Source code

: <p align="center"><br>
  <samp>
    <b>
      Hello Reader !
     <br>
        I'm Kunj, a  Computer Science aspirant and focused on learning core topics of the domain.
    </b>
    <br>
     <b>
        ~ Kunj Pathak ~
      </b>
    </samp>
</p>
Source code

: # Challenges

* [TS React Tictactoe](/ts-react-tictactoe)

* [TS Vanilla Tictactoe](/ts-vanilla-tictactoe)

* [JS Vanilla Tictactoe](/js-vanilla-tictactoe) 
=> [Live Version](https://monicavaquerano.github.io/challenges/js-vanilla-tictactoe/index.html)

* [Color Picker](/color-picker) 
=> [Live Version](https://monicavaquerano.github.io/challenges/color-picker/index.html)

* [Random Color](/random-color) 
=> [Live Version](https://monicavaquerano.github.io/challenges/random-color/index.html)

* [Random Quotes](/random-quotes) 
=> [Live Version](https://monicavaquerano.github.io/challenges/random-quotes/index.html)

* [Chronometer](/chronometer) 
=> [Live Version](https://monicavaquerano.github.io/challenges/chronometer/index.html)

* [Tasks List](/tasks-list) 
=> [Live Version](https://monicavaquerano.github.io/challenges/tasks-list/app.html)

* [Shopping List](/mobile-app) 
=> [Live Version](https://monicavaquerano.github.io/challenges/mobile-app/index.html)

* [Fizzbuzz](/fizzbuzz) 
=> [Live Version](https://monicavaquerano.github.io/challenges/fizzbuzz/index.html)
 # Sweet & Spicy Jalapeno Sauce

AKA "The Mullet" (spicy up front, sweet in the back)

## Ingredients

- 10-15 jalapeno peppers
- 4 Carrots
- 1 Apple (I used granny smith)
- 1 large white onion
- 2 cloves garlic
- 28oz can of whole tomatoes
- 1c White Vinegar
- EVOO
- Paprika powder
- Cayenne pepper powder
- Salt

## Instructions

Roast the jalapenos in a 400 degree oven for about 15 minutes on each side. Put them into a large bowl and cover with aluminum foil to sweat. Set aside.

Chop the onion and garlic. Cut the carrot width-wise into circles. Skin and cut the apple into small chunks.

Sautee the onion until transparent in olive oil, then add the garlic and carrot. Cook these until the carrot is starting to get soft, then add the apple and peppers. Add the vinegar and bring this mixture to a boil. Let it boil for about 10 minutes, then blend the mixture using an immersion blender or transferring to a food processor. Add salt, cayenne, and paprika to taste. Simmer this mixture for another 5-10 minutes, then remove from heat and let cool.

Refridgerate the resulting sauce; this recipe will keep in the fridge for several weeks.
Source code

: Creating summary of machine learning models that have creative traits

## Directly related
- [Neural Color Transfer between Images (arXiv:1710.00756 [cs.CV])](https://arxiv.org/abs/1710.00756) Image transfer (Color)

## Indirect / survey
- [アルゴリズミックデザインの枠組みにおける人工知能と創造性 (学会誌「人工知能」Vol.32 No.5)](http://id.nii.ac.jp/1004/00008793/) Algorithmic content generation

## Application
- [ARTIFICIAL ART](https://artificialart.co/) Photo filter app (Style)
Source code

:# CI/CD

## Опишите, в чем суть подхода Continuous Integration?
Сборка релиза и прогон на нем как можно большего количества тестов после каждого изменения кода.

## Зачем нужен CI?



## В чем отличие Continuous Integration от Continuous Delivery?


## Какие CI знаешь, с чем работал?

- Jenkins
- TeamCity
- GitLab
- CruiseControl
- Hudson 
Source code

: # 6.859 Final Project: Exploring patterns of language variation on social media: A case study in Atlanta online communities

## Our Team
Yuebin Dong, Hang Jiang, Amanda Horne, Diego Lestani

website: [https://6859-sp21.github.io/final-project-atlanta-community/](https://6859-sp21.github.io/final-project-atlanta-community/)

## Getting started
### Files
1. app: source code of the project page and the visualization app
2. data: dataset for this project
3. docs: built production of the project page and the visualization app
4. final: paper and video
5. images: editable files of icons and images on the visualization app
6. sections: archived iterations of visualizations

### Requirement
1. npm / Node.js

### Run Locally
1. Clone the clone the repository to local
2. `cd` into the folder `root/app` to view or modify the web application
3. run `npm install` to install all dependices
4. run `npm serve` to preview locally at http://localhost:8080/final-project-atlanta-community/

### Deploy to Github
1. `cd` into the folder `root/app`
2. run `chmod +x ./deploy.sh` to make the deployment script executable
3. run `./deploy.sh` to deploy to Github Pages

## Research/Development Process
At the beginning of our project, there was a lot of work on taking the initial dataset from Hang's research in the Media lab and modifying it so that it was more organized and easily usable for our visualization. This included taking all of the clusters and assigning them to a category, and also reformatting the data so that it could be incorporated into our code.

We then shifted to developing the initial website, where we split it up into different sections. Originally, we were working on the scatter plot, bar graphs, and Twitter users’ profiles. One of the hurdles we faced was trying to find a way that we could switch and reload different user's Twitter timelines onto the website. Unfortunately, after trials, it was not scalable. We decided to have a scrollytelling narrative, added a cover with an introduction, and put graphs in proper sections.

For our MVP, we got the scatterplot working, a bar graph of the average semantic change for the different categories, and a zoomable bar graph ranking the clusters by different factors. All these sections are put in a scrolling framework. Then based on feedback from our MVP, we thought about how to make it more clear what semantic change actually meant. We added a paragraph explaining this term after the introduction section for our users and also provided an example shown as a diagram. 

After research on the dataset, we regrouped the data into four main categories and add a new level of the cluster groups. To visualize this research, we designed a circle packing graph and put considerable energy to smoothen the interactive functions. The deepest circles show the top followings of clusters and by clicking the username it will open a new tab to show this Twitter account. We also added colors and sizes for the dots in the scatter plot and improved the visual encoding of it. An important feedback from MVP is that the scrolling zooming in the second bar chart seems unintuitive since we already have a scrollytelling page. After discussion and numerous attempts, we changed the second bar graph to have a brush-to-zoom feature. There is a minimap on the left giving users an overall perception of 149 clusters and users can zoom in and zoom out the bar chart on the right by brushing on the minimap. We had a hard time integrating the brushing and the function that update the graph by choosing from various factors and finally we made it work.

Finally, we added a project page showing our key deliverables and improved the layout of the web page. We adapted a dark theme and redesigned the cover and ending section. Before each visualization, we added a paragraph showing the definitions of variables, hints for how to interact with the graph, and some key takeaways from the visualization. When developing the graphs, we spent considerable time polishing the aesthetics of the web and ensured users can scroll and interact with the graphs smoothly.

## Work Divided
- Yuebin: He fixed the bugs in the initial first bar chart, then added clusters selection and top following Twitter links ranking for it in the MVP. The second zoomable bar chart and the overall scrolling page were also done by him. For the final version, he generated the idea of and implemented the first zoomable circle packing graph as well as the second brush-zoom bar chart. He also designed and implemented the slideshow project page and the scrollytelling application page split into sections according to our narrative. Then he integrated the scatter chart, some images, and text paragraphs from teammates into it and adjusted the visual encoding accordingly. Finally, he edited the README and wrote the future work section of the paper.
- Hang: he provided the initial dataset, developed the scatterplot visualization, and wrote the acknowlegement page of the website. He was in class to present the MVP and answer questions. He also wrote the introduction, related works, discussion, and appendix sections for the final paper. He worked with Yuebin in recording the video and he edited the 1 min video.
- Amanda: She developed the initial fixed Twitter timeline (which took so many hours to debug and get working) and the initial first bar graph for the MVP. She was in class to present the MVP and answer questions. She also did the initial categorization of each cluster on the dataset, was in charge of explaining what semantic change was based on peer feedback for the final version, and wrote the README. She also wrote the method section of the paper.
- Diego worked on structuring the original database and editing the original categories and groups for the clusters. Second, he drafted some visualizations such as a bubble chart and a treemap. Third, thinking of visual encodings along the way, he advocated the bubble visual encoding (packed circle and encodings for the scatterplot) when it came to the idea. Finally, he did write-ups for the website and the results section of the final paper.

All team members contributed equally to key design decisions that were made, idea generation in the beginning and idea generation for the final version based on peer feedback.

________________________

What the task asks:
Give back, word for word, only the lines above from the line holding "## Work Divided" to the line holding "- Diego worked", both included.

Task result:
## Work Divided
- Yuebin: He fixed the bugs in the initial first bar chart, then added clusters selection and top following Twitter links ranking for it in the MVP. The second zoomable bar chart and the overall scrolling page were also done by him. For the final version, he generated the idea of and implemented the first zoomable circle packing graph as well as the second brush-zoom bar chart. He also designed and implemented the slideshow project page and the scrollytelling application page split into sections according to our narrative. Then he integrated the scatter chart, some images, and text paragraphs from teammates into it and adjusted the visual encoding accordingly. Finally, he edited the README and wrote the future work section of the paper.
- Hang: he provided the initial dataset, developed the scatterplot visualization, and wrote the acknowlegement page of the website. He was in class to present the MVP and answer questions. He also wrote the introduction, related works, discussion, and appendix sections for the final paper. He worked with Yuebin in recording the video and he edited the 1 min video.
- Amanda: She developed the initial fixed Twitter timeline (which took so many hours to debug and get working) and the initial first bar graph for the MVP. She was in class to present the MVP and answer questions. She also did the initial categorization of each cluster on the dataset, was in charge of explaining what semantic change was based on peer feedback for the final version, and wrote the README. She also wrote the method section of the paper.
- Diego worked on structuring the original database and editing the original categories and groups for the clusters. Second, he drafted some visualizations such as a bubble chart and a treemap. Third, thinking of visual encodings along the way, he advocated the bubble visual encoding (packed circle and encodings for the scatterplot) when it came to the idea. Finally, he did write-ups for the website and the results section of the final paper.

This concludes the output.